━━ PROVIDED DATA ━━

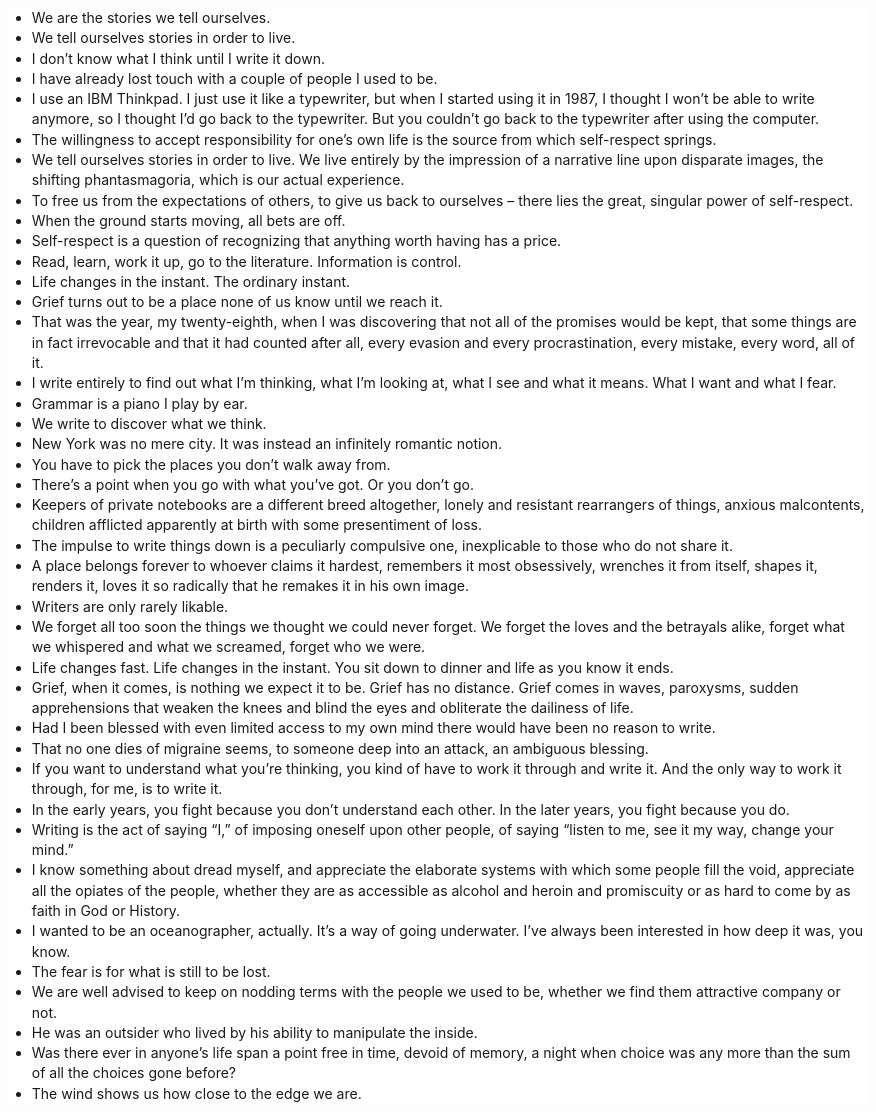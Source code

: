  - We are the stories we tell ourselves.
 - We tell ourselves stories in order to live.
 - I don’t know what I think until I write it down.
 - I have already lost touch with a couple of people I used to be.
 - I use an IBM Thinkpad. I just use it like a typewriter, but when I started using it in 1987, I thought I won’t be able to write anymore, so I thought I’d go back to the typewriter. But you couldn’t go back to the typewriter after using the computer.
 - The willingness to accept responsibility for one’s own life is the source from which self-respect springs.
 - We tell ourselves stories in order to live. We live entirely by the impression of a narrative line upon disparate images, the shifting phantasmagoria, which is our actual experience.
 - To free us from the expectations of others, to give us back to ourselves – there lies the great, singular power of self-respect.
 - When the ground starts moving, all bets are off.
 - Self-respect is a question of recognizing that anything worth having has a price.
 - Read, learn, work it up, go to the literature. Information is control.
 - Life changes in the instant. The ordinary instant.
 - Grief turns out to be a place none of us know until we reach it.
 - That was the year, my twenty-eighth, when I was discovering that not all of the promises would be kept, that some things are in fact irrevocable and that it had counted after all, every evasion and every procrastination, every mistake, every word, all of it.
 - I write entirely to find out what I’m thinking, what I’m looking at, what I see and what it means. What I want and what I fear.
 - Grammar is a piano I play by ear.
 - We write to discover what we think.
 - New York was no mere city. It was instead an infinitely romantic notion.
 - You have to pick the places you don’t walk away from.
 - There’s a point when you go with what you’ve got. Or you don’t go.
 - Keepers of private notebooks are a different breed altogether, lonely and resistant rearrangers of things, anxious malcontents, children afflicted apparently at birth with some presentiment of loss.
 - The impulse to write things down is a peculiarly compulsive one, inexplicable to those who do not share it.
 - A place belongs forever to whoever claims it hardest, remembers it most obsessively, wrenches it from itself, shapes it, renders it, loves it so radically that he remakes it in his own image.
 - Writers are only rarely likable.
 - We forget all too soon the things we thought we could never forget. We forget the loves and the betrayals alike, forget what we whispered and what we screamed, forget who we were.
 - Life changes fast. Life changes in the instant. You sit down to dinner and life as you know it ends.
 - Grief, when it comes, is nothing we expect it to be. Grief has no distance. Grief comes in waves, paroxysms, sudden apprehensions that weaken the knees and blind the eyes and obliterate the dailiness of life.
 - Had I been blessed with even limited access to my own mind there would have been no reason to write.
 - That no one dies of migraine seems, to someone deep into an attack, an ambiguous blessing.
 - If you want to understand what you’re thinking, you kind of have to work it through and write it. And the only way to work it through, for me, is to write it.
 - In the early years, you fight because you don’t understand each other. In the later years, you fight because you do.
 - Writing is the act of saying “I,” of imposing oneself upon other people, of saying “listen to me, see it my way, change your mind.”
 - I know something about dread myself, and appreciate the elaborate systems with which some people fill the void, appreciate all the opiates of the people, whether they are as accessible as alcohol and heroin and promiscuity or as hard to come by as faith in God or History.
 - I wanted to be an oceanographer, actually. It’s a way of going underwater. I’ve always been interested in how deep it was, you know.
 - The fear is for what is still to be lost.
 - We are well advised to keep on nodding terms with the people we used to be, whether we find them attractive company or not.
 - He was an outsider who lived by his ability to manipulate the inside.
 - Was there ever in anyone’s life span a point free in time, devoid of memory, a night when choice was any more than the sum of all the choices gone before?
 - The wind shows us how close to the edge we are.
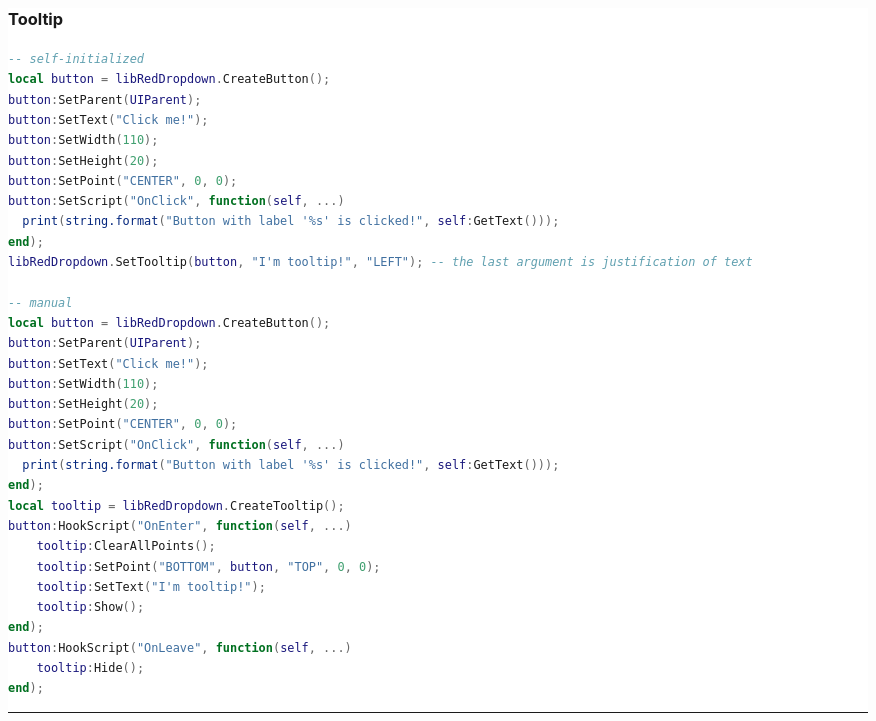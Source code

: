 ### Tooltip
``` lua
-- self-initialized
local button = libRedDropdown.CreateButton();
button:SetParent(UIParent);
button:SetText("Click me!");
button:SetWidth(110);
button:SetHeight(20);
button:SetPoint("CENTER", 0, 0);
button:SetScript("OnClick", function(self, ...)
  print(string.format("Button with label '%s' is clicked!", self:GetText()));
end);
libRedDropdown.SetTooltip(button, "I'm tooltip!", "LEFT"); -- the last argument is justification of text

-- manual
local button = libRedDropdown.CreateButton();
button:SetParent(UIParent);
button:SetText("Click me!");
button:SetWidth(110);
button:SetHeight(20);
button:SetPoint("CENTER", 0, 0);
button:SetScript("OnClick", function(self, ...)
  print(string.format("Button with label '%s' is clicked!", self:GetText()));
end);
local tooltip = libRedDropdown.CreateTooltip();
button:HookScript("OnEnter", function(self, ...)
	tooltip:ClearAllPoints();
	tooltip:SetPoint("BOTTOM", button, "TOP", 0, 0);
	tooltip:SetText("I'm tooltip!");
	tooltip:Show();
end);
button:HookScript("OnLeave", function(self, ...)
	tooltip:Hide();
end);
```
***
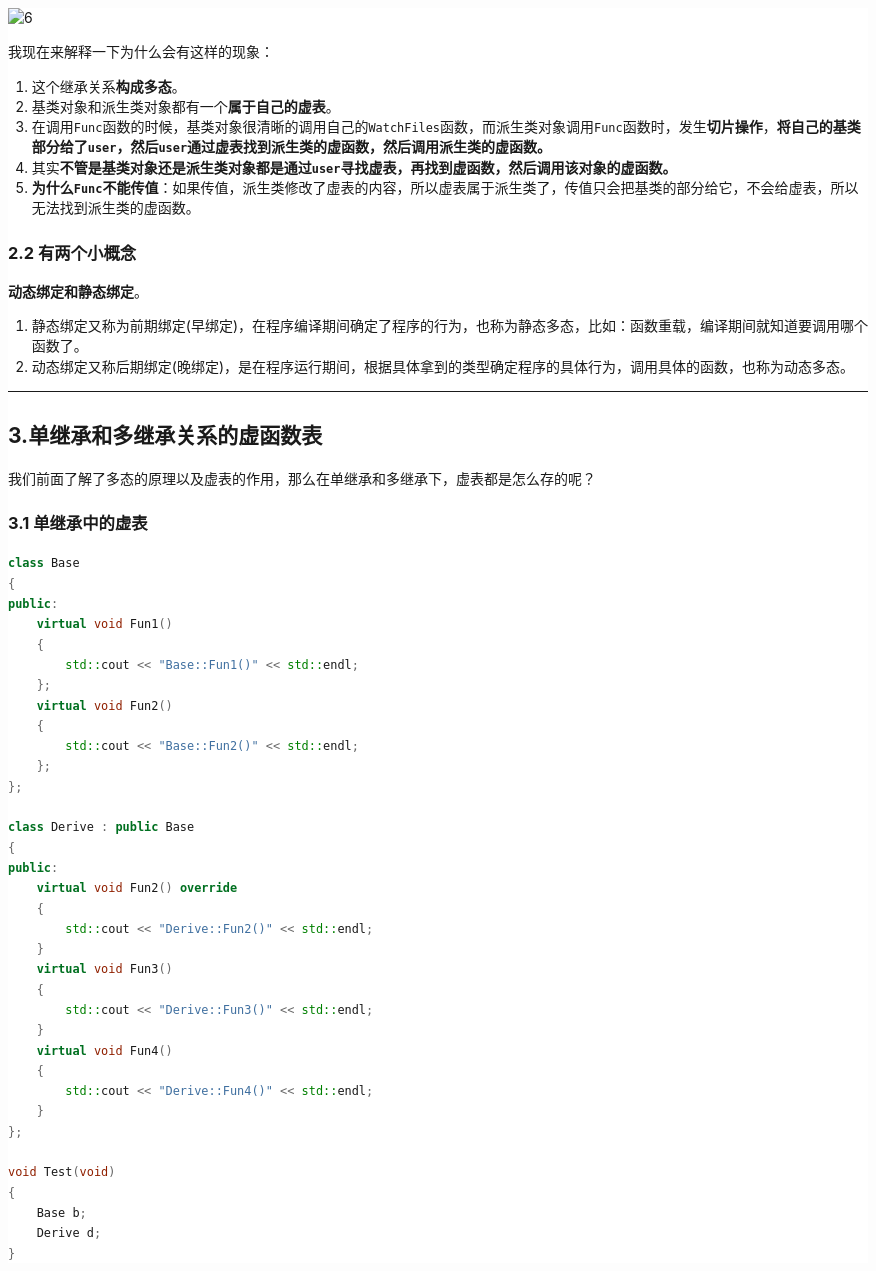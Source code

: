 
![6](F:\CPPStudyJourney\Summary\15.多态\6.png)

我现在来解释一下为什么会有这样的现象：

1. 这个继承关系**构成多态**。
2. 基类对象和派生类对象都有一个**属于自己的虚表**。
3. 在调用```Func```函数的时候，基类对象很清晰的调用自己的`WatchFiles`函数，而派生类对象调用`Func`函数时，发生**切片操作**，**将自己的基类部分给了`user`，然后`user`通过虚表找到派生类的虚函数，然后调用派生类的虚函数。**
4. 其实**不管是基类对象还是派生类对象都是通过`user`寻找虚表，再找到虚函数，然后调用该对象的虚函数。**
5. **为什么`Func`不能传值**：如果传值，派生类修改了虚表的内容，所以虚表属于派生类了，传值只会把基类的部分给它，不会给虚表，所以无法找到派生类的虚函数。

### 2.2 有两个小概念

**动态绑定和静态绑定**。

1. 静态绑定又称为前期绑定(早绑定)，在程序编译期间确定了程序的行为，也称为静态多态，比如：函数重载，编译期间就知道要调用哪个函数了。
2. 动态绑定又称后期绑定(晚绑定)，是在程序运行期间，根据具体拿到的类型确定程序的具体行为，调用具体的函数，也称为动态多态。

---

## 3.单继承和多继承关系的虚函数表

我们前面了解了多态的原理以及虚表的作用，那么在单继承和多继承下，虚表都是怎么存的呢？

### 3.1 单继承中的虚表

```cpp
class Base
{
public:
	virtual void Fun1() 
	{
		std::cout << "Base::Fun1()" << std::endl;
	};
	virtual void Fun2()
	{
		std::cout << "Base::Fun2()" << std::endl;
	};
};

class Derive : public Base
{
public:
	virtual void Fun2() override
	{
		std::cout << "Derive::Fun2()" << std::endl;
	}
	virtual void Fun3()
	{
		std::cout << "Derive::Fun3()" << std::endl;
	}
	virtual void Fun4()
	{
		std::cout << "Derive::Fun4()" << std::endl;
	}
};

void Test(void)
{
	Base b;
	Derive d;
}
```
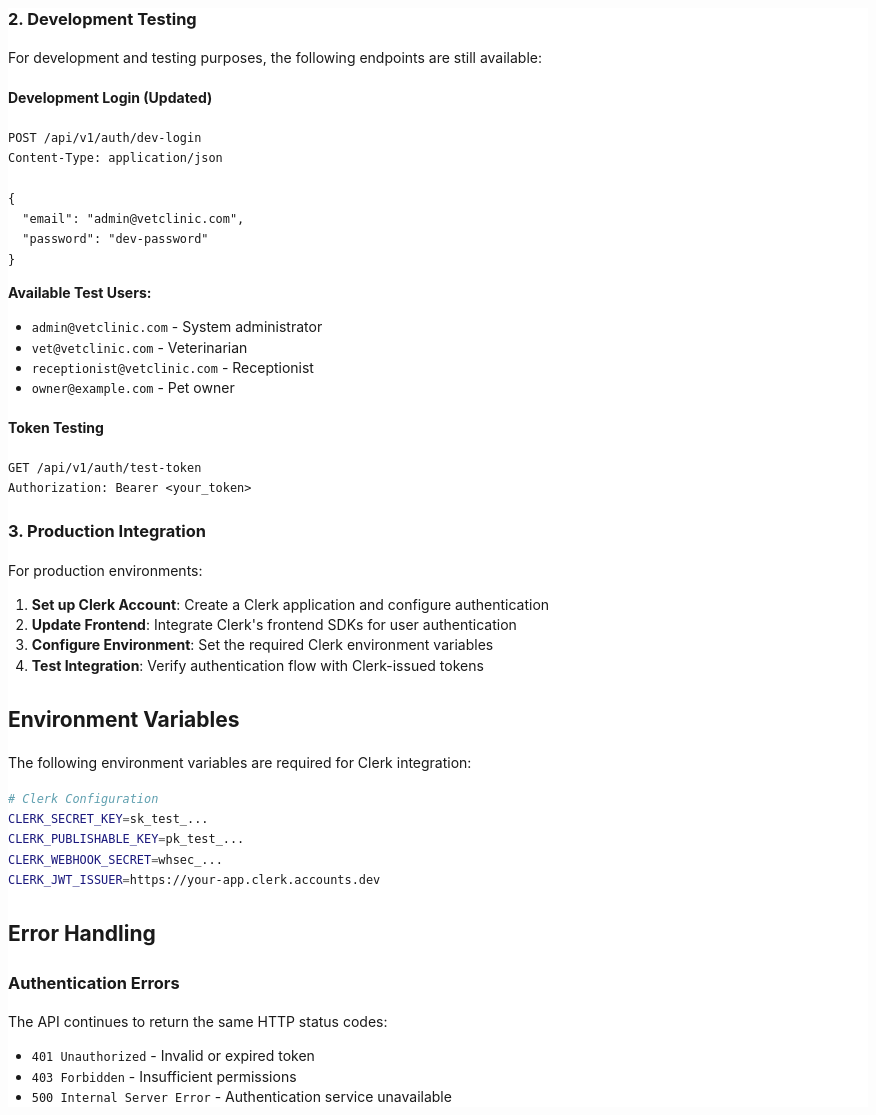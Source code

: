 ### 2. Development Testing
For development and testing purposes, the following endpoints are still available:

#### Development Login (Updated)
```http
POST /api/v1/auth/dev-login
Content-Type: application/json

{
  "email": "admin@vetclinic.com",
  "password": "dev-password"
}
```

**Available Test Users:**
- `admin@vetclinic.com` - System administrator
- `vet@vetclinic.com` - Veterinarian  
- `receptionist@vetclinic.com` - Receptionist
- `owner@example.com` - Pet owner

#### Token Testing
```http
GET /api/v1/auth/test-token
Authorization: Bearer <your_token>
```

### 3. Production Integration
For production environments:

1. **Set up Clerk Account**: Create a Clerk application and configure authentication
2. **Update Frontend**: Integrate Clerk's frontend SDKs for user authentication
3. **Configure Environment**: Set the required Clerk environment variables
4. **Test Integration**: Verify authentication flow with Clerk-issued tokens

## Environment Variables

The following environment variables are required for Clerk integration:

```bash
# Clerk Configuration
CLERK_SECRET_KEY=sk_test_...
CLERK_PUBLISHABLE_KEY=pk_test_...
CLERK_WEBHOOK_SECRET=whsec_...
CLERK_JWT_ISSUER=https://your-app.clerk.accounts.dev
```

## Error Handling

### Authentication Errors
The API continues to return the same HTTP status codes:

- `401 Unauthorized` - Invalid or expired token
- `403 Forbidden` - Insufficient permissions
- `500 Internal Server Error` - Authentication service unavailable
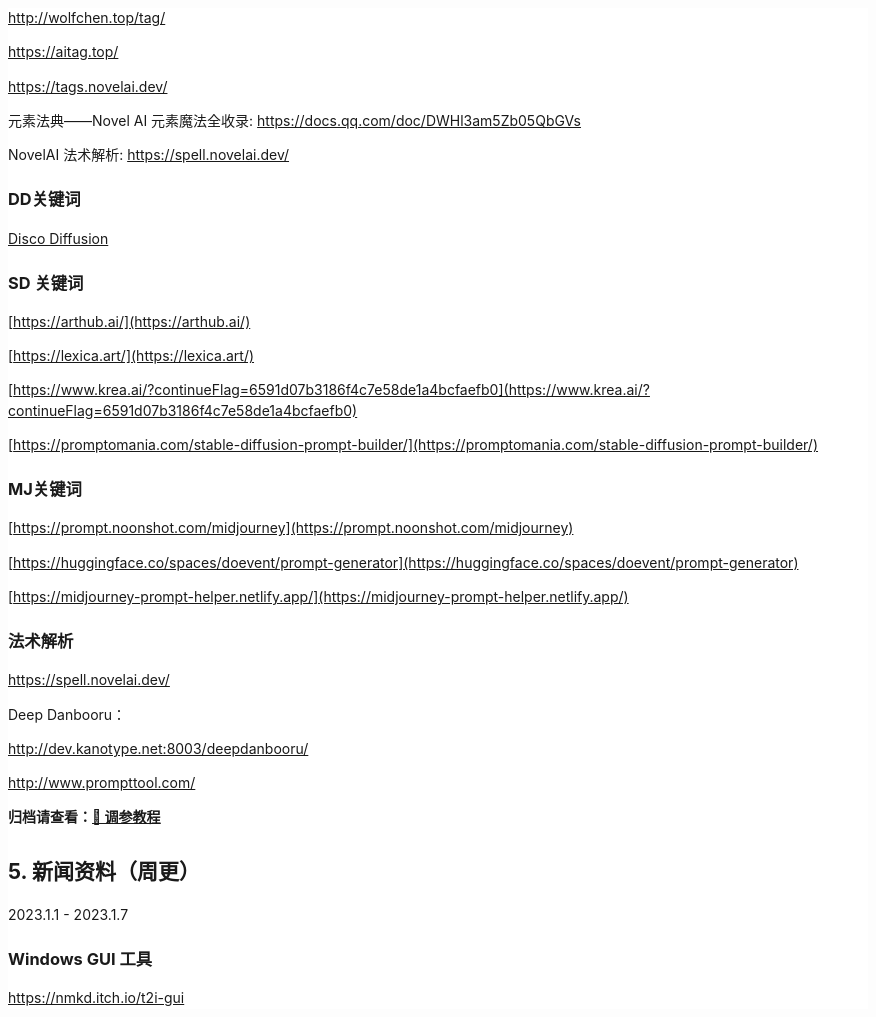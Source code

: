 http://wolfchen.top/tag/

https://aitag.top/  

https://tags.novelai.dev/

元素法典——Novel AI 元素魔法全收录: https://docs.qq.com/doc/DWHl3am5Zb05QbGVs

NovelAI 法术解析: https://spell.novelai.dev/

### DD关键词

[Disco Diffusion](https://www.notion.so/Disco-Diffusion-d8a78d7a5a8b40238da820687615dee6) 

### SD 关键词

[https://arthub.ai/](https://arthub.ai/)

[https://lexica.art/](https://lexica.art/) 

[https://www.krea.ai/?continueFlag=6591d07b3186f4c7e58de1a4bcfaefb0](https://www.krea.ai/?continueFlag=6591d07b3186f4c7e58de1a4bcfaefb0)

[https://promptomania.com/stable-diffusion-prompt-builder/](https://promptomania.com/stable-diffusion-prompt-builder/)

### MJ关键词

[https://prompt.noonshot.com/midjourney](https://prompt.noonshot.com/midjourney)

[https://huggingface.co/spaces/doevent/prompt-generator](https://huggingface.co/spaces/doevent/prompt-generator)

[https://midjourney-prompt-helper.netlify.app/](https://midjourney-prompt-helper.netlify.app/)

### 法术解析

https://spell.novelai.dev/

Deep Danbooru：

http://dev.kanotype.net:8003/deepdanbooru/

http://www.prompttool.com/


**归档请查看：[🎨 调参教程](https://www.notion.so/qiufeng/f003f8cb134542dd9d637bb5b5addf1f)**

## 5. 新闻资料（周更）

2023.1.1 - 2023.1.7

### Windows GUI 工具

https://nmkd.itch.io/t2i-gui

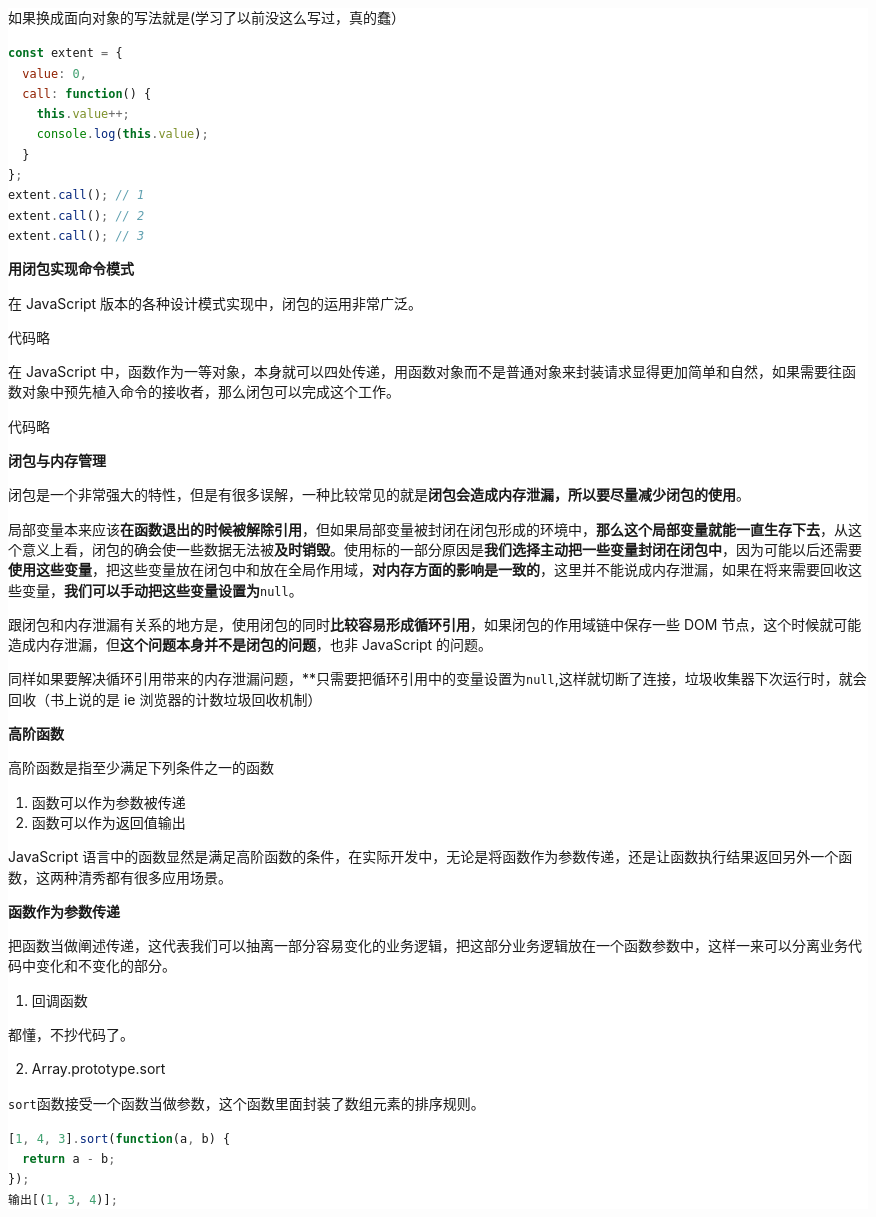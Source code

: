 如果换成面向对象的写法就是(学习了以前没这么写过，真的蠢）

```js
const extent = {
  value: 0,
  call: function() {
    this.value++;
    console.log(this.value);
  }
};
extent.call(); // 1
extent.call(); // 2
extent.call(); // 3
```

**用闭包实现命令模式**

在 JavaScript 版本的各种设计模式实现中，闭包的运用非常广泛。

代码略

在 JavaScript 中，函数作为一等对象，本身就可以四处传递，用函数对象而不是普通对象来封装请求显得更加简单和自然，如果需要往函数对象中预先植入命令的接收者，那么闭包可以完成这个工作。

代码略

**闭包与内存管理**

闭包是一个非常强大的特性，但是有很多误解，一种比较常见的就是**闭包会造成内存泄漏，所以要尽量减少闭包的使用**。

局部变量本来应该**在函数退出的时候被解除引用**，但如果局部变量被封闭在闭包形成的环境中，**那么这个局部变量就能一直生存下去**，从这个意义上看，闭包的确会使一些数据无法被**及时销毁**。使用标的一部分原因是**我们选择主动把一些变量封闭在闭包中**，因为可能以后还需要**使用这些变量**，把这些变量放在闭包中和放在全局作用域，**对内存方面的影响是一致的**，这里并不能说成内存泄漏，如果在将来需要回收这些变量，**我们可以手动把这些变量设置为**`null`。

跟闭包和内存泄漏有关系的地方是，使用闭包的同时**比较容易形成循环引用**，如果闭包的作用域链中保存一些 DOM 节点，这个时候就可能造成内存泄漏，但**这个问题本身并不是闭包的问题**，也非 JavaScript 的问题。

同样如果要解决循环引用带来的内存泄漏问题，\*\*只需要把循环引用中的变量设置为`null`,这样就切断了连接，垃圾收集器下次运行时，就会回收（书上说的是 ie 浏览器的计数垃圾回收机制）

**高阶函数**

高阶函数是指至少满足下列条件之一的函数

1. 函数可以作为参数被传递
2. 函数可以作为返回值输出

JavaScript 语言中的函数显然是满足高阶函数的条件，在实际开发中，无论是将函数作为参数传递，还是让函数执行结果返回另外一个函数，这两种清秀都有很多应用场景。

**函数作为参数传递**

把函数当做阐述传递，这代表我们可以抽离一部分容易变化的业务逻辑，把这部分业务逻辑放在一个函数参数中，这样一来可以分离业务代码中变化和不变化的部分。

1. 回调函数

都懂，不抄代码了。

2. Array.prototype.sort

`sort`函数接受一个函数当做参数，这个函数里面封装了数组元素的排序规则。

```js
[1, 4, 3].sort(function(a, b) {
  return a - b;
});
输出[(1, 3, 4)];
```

━━━

- PROBLEM TO SOLVE: From the listing above, copy every line where the string "sort" is found.

- SOLUTION:
2. Array.prototype.sort
`sort`函数接受一个函数当做参数，这个函数里面封装了数组元素的排序规则。
[1, 4, 3].sort(function(a, b) {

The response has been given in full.